Another antigen test to watch is the e25Bio paper tests, which detect spike proteins and look a lot like pregnancy tests. These paper tests would also be cheap, quick, and scalable, but their specificity and sensitivity are still being researched, and they have not yet been approved by the FDA. Some public health scientists have expressed frustration that the FDA continues to delay implementation of some of what they regard as the most effective strategies for testing and screening.

Natural

Figure courtesy of rapidtests.org.

The results of antigen tests are also difficult to include in state-level public health data, because, according to Rob Stein’s reporting for NPR and Neel V. Patel's reporting for MIT Technology Review, the places currently using them, such as nursing homes and universities, don’t efficiently transmit these data to public health departments.

For those who want to develop screening tests for their state or another particular population, this online calculator from Brown University School of Public Health and the Harvard Global Health Institute can help you decide how many tests you need. Stein of NPR recently reported on this calculator and presented a helpful infographic table on recommended testing numbers.

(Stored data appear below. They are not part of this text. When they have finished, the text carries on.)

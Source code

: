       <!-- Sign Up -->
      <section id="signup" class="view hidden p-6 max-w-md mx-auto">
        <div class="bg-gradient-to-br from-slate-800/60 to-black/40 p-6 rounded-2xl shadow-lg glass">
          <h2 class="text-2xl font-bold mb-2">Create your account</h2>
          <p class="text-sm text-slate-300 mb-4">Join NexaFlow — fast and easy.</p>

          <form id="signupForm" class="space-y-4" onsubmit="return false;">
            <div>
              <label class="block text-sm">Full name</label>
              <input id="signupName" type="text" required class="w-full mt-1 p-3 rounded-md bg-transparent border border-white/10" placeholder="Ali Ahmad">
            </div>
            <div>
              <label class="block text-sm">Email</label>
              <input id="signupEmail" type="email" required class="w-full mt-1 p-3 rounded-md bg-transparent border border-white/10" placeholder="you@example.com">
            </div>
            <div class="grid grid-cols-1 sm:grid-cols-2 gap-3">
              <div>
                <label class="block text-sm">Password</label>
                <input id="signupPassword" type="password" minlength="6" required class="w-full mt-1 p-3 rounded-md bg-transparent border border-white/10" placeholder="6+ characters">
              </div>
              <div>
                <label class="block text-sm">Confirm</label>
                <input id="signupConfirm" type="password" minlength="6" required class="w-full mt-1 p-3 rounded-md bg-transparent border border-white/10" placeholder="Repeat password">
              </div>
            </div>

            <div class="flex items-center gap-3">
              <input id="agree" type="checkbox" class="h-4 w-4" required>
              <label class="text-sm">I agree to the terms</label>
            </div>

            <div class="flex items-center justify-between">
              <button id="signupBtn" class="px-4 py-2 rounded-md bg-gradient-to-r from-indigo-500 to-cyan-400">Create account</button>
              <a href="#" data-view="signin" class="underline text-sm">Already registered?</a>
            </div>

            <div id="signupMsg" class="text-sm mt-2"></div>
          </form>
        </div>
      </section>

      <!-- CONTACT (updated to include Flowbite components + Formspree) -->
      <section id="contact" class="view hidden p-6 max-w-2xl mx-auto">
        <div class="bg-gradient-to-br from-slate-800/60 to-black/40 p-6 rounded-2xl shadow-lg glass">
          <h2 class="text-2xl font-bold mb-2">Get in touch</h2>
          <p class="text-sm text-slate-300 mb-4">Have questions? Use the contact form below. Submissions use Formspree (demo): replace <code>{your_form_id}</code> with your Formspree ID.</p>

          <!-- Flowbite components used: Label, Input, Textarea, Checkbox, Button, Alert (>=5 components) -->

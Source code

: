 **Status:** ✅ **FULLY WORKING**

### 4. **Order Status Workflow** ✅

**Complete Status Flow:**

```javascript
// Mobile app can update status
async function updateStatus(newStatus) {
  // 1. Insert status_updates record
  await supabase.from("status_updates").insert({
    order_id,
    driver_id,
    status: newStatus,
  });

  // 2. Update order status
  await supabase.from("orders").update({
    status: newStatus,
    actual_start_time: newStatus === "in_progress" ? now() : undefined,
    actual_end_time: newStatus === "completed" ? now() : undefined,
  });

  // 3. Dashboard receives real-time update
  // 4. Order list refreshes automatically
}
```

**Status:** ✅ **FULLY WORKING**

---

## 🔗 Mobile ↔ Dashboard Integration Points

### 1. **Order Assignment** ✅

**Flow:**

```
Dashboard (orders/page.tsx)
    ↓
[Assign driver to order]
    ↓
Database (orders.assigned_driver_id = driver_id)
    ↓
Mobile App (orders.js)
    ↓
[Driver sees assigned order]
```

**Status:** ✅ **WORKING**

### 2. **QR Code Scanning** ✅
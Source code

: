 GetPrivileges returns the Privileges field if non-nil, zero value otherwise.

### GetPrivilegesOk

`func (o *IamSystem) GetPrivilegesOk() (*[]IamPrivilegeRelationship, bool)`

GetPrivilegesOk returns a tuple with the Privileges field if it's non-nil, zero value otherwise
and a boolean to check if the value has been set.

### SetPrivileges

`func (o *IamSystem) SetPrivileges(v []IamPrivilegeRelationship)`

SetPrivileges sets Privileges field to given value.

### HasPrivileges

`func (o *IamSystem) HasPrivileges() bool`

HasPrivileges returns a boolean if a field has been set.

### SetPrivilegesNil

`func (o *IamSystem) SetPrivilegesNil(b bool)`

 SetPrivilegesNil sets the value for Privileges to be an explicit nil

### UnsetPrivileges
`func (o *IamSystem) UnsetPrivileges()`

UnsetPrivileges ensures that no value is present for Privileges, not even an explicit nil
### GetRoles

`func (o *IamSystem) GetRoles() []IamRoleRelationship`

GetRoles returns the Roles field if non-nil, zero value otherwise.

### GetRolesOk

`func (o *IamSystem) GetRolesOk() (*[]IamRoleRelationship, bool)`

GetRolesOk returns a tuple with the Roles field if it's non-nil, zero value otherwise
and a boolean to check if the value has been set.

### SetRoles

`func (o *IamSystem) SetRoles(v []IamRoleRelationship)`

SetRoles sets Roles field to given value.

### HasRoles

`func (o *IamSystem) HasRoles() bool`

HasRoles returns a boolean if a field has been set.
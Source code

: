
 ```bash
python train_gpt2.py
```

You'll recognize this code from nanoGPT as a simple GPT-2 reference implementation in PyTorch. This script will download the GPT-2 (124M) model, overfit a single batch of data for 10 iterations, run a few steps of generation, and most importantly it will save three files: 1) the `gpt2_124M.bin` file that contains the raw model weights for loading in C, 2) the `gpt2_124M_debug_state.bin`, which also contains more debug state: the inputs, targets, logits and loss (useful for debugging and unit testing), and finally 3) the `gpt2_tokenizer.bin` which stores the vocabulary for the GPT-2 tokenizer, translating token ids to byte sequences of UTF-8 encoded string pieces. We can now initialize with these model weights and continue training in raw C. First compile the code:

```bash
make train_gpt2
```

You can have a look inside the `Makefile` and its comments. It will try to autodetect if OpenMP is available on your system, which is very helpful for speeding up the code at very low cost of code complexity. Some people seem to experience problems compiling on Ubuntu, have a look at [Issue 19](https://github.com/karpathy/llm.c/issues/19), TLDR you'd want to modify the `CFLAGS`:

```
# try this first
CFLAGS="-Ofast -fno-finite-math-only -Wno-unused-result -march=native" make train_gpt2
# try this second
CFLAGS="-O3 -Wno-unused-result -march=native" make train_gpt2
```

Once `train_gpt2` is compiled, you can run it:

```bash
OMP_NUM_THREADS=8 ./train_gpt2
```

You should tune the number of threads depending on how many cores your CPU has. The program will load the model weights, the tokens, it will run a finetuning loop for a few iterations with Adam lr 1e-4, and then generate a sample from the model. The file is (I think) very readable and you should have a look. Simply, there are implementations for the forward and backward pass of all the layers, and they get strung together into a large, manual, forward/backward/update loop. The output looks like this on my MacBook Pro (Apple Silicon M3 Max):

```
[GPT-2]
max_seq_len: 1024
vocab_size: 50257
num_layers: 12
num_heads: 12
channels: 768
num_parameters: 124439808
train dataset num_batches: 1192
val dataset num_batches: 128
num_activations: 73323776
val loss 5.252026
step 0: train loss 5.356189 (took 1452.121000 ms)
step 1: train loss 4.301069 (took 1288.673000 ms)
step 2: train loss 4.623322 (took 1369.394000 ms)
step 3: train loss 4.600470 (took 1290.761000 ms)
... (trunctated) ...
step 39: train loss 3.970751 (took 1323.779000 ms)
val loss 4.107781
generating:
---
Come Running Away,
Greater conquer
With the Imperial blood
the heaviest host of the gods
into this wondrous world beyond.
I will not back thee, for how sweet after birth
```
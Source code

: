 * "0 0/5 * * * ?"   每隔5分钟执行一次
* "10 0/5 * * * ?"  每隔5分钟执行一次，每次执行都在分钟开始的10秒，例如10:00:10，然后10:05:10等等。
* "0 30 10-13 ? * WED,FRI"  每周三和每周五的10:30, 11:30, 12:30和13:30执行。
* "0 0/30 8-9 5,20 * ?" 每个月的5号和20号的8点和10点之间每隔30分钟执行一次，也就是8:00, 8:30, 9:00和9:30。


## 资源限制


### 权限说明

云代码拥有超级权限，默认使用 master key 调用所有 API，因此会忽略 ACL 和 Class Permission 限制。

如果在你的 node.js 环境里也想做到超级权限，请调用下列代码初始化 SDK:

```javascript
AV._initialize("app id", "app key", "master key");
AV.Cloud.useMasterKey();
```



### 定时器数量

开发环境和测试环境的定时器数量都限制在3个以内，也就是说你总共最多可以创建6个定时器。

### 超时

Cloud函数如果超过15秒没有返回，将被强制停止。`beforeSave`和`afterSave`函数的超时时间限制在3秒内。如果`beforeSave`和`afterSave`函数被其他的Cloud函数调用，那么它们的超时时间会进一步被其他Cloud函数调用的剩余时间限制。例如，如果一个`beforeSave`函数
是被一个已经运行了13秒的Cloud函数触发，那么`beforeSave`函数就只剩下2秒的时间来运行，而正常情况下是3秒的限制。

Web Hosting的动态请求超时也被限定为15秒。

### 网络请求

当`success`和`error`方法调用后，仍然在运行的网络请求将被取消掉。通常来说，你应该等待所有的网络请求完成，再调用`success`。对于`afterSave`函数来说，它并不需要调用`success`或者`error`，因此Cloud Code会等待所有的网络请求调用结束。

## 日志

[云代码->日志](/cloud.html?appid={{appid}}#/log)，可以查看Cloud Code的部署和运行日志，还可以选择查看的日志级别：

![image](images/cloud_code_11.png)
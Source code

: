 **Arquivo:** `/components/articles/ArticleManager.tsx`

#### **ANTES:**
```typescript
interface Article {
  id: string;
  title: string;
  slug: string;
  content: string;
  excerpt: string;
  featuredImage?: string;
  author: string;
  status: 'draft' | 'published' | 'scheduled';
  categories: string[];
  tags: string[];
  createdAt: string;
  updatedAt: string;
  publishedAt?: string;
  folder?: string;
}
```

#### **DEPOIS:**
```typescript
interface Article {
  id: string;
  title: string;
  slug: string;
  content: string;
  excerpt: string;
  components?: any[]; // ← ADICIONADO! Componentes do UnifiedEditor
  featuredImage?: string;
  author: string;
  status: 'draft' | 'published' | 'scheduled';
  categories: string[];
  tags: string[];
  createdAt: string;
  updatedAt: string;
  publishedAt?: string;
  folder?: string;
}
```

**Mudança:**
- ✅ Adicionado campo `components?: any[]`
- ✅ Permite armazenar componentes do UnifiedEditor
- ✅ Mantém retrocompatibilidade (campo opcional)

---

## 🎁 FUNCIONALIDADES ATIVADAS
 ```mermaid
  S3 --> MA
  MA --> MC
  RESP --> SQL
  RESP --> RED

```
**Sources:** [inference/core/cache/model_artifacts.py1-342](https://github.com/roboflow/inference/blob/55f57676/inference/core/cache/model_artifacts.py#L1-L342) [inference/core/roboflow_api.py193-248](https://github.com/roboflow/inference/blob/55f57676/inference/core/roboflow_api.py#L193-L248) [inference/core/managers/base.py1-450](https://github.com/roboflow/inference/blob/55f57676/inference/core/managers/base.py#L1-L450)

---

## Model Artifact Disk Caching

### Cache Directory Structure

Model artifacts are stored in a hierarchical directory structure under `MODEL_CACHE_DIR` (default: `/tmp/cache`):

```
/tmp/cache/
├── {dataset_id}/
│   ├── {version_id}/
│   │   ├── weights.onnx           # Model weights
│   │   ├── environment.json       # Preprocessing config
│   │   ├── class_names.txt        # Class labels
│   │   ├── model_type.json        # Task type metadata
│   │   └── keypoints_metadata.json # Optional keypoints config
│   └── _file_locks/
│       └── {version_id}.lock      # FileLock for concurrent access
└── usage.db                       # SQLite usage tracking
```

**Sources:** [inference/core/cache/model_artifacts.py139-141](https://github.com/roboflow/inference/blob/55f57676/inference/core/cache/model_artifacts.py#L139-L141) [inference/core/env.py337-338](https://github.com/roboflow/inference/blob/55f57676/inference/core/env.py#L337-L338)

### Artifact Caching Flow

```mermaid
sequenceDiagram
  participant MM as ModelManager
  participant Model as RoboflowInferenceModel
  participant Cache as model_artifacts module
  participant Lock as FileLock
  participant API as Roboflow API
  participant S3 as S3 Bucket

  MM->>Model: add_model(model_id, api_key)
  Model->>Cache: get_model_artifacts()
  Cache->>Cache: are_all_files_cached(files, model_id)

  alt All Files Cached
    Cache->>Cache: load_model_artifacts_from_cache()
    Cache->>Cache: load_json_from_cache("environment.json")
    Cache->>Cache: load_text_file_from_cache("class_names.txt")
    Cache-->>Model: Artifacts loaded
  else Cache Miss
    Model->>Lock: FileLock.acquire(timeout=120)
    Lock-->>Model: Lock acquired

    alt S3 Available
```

There are some other strategies for dealing with the slow turnaround times and lack of scalability of PCR tests—namely, testing wastewater with PCR tests or pooling samples of saliva for PCR tests to detect whether a group of people (say, a classroom of students or a university dormitory) has an infected person among them. But even this pooling strategy is not approved by the FDA for widespread use yet, and it is most effective when cases are rare. Pooled testing is being used in some places—for example, on some college campuses such as Duke University.

A few cautionary notes about testing: Daniel Griffin of Columbia University said in an August 30 episode of This Week in Virology, “People are often using testing improperly.” If you have a high-risk exposure, a negative test can give a false sense of security. A high-risk exposure is defined as being within six feet of someone who is infected, for more than 15 minutes. Griffin likens the absurdity of this sense of security to someone assuming they are not pregnant because they took a pregnancy test right after sex with a partner and got a negative result. They could still test positive later, after the pregnancy develops! A negative test result for SARS-CoV-2 right after a high-risk exposure does not mean that one couldn’t start transmitting the virus over the course of 14 days after that exposure. The only way to ensure one is not transmitting during those 14 days is quarantining, or testing negative daily, for that time period.

This problem would no longer be relevant if community-wide screening testing were implemented, and people transmitting the virus could be detected and prevented from spreading the disease as soon as they show up in public places. To do that, evidence points to an emphasis on testing frequency and rapidity over sensitivity. It looks like rapid antigen tests are going to have to be part of the solution, and we need clear guidelines to help dispel confusion and to implement them effectively.